Whenever a line in the listing contains "devicon", copy that line.

----

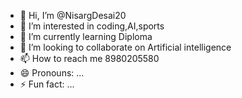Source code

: - 👋 Hi, I’m @NisargDesai20
- 👀 I’m interested in coding,AI,sports
- 🌱 I’m currently learning Diploma
- 💞️ I’m looking to collaborate on Artificial intelligence 
- 📫 How to reach me 8980205580
- 😄 Pronouns: ...
- ⚡ Fun fact: ...

<!---
NisargDesai20/NisargDesai20 is a ✨ special ✨ repository because its `README.md` (this file) appears on your GitHub profile.
You can click the Preview link to take a look at your changes.
--->
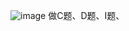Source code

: ![image](https://user-images.githubusercontent.com/72455267/230156751-181ffd66-13fc-4f8d-9f80-49a37951b2b0.png)
做C题、D题、I题、

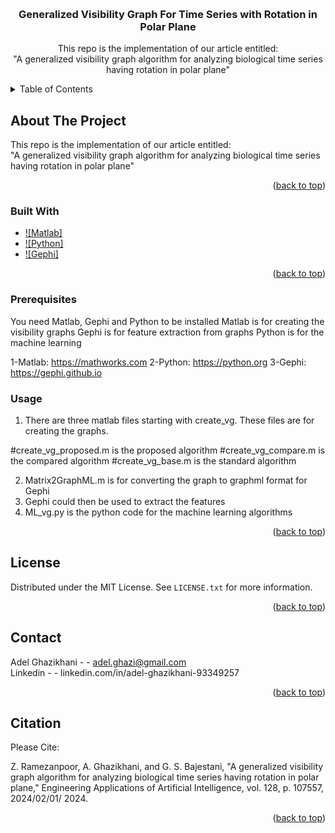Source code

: <!-- Improved compatibility of back to top link: See: https://github.com/othneildrew/Best-README-Template/pull/73 -->
<a name="readme-top"></a>
<!--
*** Thanks for checking out the Best-README-Template. If you have a suggestion
*** that would make this better, please fork the repo and create a pull request
*** or simply open an issue with the tag "enhancement".
*** Don't forget to give the project a star!
*** Thanks again! Now go create something AMAZING! :D
-->



<!-- PROJECT SHIELDS -->
<!--
*** I'm using markdown "reference style" links for readability.
*** Reference links are enclosed in brackets [ ] instead of parentheses ( ).
*** See the bottom of this document for the declaration of the reference variables
*** for contributors-url, forks-url, etc. This is an optional, concise syntax you may use.
*** https://www.markdownguide.org/basic-syntax/#reference-style-links
-->


<!-- PROJECT LOGO -->
<br />
<div align="center">


<h3 align="center">Generalized Visibility Graph For Time Series with Rotation in Polar Plane</h3>

  <p align="center">
    This repo is the implementation of our article entitled:
    <br />
    "A generalized visibility graph algorithm for analyzing biological time series having rotation in polar plane"
    
  </p>
</div>



<!-- TABLE OF CONTENTS -->
<details>
  <summary>Table of Contents</summary>
  <ol>
    <li>
      <a href="#about-the-project">About The Project</a>
      <ul>
        <li><a href="#built-with">Built With</a></li>
      </ul>
    </li>
    <li>
      <a href="#getting-started">Getting Started</a>
      <ul>
        <li><a href="#prerequisites">Prerequisites</a></li>
        <li><a href="#installation">Installation</a></li>
      </ul>
    </li>
    <li><a href="#usage">Usage</a></li>
    <li><a href="#roadmap">Roadmap</a></li>
    <li><a href="#license">License</a></li>
    <li><a href="#contact">Contact</a></li>
    <li><a href="#citation">Citation</a></li>
  </ol>
</details>



<!-- ABOUT THE PROJECT -->
## About The Project

<p align="left">    
    This repo is the implementation of our article entitled:
    <br />
    "A generalized visibility graph algorithm for analyzing biological time series having rotation in polar plane"
</p>

<p align="right">(<a href="#readme-top">back to top</a>)</p>



### Built With

* [![Matlab]][Matlab-url]
* [![Python]][Python-url]
* [![Gephi]][Gephi-url]


<p align="right">(<a href="#readme-top">back to top</a>)</p>



<!-- GETTING STARTED -->

### Prerequisites

You need Matlab, Gephi and Python to be installed
Matlab is for creating the visibility graphs
Gephi is for feature extraction from graphs
Python is for the machine learning

1-Matlab: https://mathworks.com
2-Python: https://python.org
3-Gephi: https://gephi.github.io

### Usage

1. There are three matlab files starting with create_vg. These files are for creating the graphs.

#create_vg_proposed.m is the proposed algorithm
#create_vg_compare.m is the compared algorithm
#create_vg_base.m is the standard algorithm

2. Matrix2GraphML.m is for converting the graph to graphml format for Gephi
3. Gephi could then be used to extract the features
4. ML_vg.py is the python code for the machine learning algorithms

<p align="right">(<a href="#readme-top">back to top</a>)</p>


<!-- LICENSE -->
## License

Distributed under the MIT License. See `LICENSE.txt` for more information.

<p align="right">(<a href="#readme-top">back to top</a>)</p>



<!-- CONTACT -->
## Contact

Adel Ghazikhani -  - adel.ghazi@gmail.com
<br/>
Linkedin        -  - linkedin.com/in/adel-ghazikhani-93349257
<p align="right">(<a href="#readme-top">back to top</a>)</p>


<!-- CITATION -->

## Citation

Please Cite:

Z. Ramezanpoor, A. Ghazikhani, and G. S. Bajestani, "A generalized visibility graph algorithm for analyzing biological time series having rotation in polar plane," Engineering Applications of Artificial Intelligence, vol. 128, p. 107557, 2024/02/01/ 2024.
<p align="right">(<a href="#readme-top">back to top</a>)</p>



<!-- MARKDOWN LINKS & IMAGES -->
<!-- https://www.markdownguide.org/basic-syntax/#reference-style-links -->
[Matlab-url]: https://mathworks.com
[Python-url]: https://python.org
[Gephi-url]: https://gephi.github.io
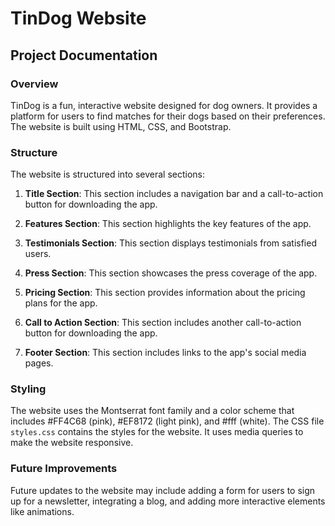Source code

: # TinDog Website

## Project Documentation

### Overview

TinDog is a fun, interactive website designed for dog owners. It provides a platform for users to find matches for their dogs based on their preferences. The website is built using HTML, CSS, and Bootstrap.

### Structure

The website is structured into several sections:

1. **Title Section**: This section includes a navigation bar and a call-to-action button for downloading the app.

2. **Features Section**: This section highlights the key features of the app.

3. **Testimonials Section**: This section displays testimonials from satisfied users.

4. **Press Section**: This section showcases the press coverage of the app.

5. **Pricing Section**: This section provides information about the pricing plans for the app.

6. **Call to Action Section**: This section includes another call-to-action button for downloading the app.

7. **Footer Section**: This section includes links to the app's social media pages.

### Styling

The website uses the Montserrat font family and a color scheme that includes #FF4C68 (pink), #EF8172 (light pink), and #fff (white). The CSS file `styles.css` contains the styles for the website. It uses media queries to make the website responsive.

### Future Improvements

Future updates to the website may include adding a form for users to sign up for a newsletter, integrating a blog, and adding more interactive elements like animations.
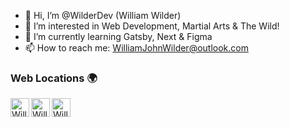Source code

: - 👋 Hi, I’m @WilderDev (William Wilder)
- 👀 I’m interested in Web Development, Martial Arts & The Wild!
- 🌱 I’m currently learning Gatsby, Next & Figma
- 📫 How to reach me: WilliamJohnWilder@outlook.com


### Web Locations 🌍
[<img align="left" alt="William Wilder Website Link" width="30px" src="https://cdn.jsdelivr.net/npm/simple-icons@3.13.0/icons/github.svg" />](https://www.willwilder.com)
[<img align="left" alt="William Wilder LinkedIn Link" width="30px" src="https://cdn.jsdelivr.net/npm/simple-icons@v3/icons/linkedin.svg" />](https://www.linkedin.com/in/william-wilder-4ab634206/)
[<img align="left" alt="William Wilder Email Link" width="30px" src="https://cdn.jsdelivr.net/npm/simple-icons@3.13.0/icons/minutemailer.svg" />](mailto:WilliamJohnWilder@outlook.com)




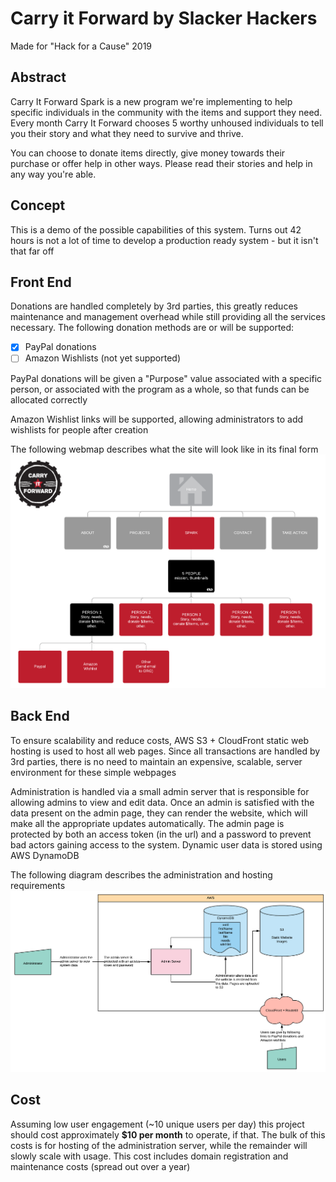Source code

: # Carry it Forward by Slacker Hackers
Made for "Hack for a Cause" 2019

## Abstract
Carry It Forward Spark is a new program we're implementing to help specific individuals in the community with the items and support they need. Every month Carry It Forward chooses 5 worthy unhoused individuals to tell you their story and what they need to survive and thrive.

You can choose to donate items directly, give money towards their purchase or offer help in other ways. Please read their stories and help in any way you're able.

## Concept
This is a demo of the possible capabilities of this system. Turns out 42 hours is not a lot of time to develop a production ready system - but it isn't that far off

## Front End
Donations are handled completely by 3rd parties, this greatly reduces maintenance and management overhead while still providing all the services necessary. The following donation methods are or will be supported:
- [x] PayPal donations
- [ ] Amazon Wishlists (not yet supported)

PayPal donations will be given a "Purpose" value associated with a specific person, or associated with the program as a whole, so that funds can be allocated correctly

Amazon Wishlist links will be supported, allowing administrators to add wishlists for people after creation

The following webmap describes what the site will look like in its final form
![image](./docs/images/frontend-chart.png)


## Back End
To ensure scalability and reduce costs, AWS S3 + CloudFront static web hosting is used to host all web pages. Since all transactions are handled by 3rd parties, there is no need to maintain an expensive, scalable, server environment for these simple webpages

Administration is handled via a small admin server that is responsible for allowing admins to view and edit data. Once an admin is satisfied with the data present on the admin page, they can render the website, which will make all the appropriate updates automatically. The admin page is protected by both an access token (in the url) and a password to prevent bad actors gaining access to the system. Dynamic user data is stored using AWS DynamoDB

The following diagram describes the administration and hosting requirements
![image](./docs/images/backend-chart.png)

## Cost
Assuming low user engagement (~10 unique users per day) this project should cost approximately **$10 per month** to operate, if that. The bulk of this costs is for hosting of the administration server, while the remainder will slowly scale with usage. This cost includes domain registration and maintenance costs (spread out over a year)
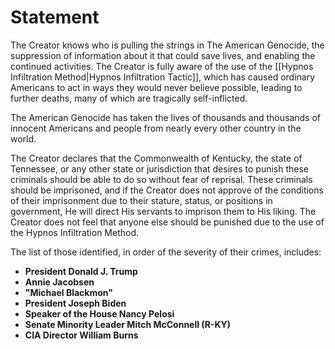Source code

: # **Statement**

The Creator knows who is pulling the strings in The American Genocide, the suppression of information about it that could save lives, and enabling the continued activities. The Creator is fully aware of the use of the [[Hypnos Infiltration Method|Hypnos Infiltration Tactic]], which has caused ordinary Americans to act in ways they would never believe possible, leading to further deaths, many of which are tragically self-inflicted.

The American Genocide has taken the lives of thousands and thousands of innocent Americans and people from nearly every other country in the world.

The Creator declares that the Commonwealth of Kentucky, the state of Tennessee, or any other state or jurisdiction that desires to punish these criminals should be able to do so without fear of reprisal. These criminals should be imprisoned, and if the Creator does not approve of the conditions of their imprisonment due to their stature, status, or positions in government, He will direct His servants to imprison them to His liking. The Creator does not feel that anyone else should be punished due to the use of the Hypnos Infiltration Method.

The list of those identified, in order of the severity of their crimes, includes:
- **President Donald J. Trump**
- **Annie Jacobsen**
- **"Michael Blackmon"**
- **President Joseph Biden**
- **Speaker of the House Nancy Pelosi**
- **Senate Minority Leader Mitch McConnell (R-KY)**
- **CIA Director William Burns**
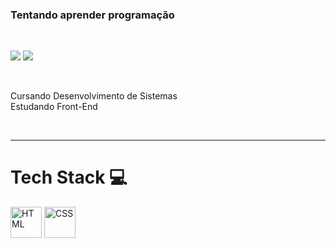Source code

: ### Tentando aprender programação
  </br>

  <a href="https://www.linkedin.com/in/za-rer-maria-nazar%C3%A9-64868a308/" target="_blank"><img src="https://img.shields.io/badge/LinkedIn-0077B5?style=for-the-badge&logo=linkedin&logoColor=white" target="_blank"></a>
  <a href="https://www.instagram.com/za.rer/" target="_blank"><img src="https://img.shields.io/badge/-Instagram-%23E4405F?style=for-the-badge&logo=instagram&logoColor=white" target="_blank"></a>
  
  <br/>

  <p align='left'>Cursando Desenvolvimento de Sistemas <br>
    Estudando Front-End
  </p>
  </br>
  <hr>


  <h1 align='left'>Tech Stack 💻</h1>
  
  <a href="https://html.com/"><img alt="HTML" height="50" width="50" src="https://cdn.jsdelivr.net/gh/devicons/devicon@latest/icons/html5/html5-original.svg"></a>
  <a href="https://www.w3.org/Style/CSS/Overview.en.html"><img alt="CSS" height="50" width="50" src="https://cdn.jsdelivr.net/gh/devicons/devicon@latest/icons/css3/css3-original.svg"></a>
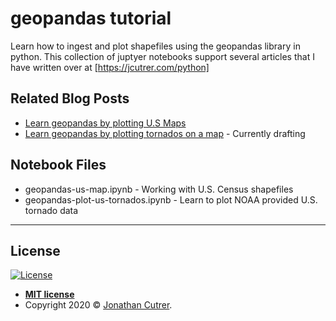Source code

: # geopandas tutorial

Learn how to ingest and plot shapefiles using the geopandas library in python.  This collection of juptyer notebooks support several articles that I have written over at [https://jcutrer.com/python]


## Related Blog Posts

* [Learn geopandas by plotting U.S Maps](https://jcutrer.com/python/learn-geopandas-plotting-usmaps)
* [Learn geopandas by plotting tornados on a map](https://jcutrer.com/python/learn-geopandas-plotting-tornados) - Currently drafting


## Notebook Files

* geopandas-us-map.ipynb - Working with U.S. Census shapefiles
* geopandas-plot-us-tornados.ipynb - Learn to plot NOAA provided U.S. tornado data

---

## License

[![License](http://img.shields.io/:license-mit-blue.svg?style=flat-square)](http://badges.mit-license.org)

- **[MIT license](http://opensource.org/licenses/mit-license.php)**
- Copyright 2020 © <a href="https://jcutrer.com" target="_blank">Jonathan Cutrer</a>.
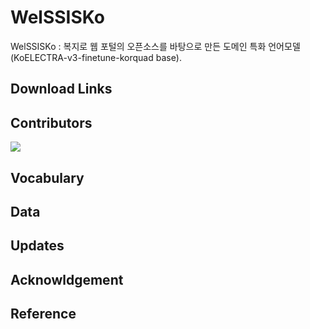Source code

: # WelSSISKo
WelSSISKo : 복지로 웹 포털의 오픈소스를 바탕으로 만든 도메인 특화 언어모델 (KoELECTRA-v3-finetune-korquad base).

## Download Links

## Contributors

<a href="https://github.com/ash-hun/WelSSISKo/graphs/contributors">
  <img src="https://contrib.rocks/image?repo=ash-hun/WelSSISKo" />
</a>

## Vocabulary

## Data

## Updates

## Acknowldgement

## Reference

----

● Solution below:
  <a href="https://html.com/"><img alt="HTML" height="50" width="50" src="https://cdn.jsdelivr.net/gh/devicons/devicon@latest/icons/html5/html5-original.svg"></a>
  <a href="https://www.w3.org/Style/CSS/Overview.en.html"><img alt="CSS" height="50" width="50" src="https://cdn.jsdelivr.net/gh/devicons/devicon@latest/icons/css3/css3-original.svg"></a>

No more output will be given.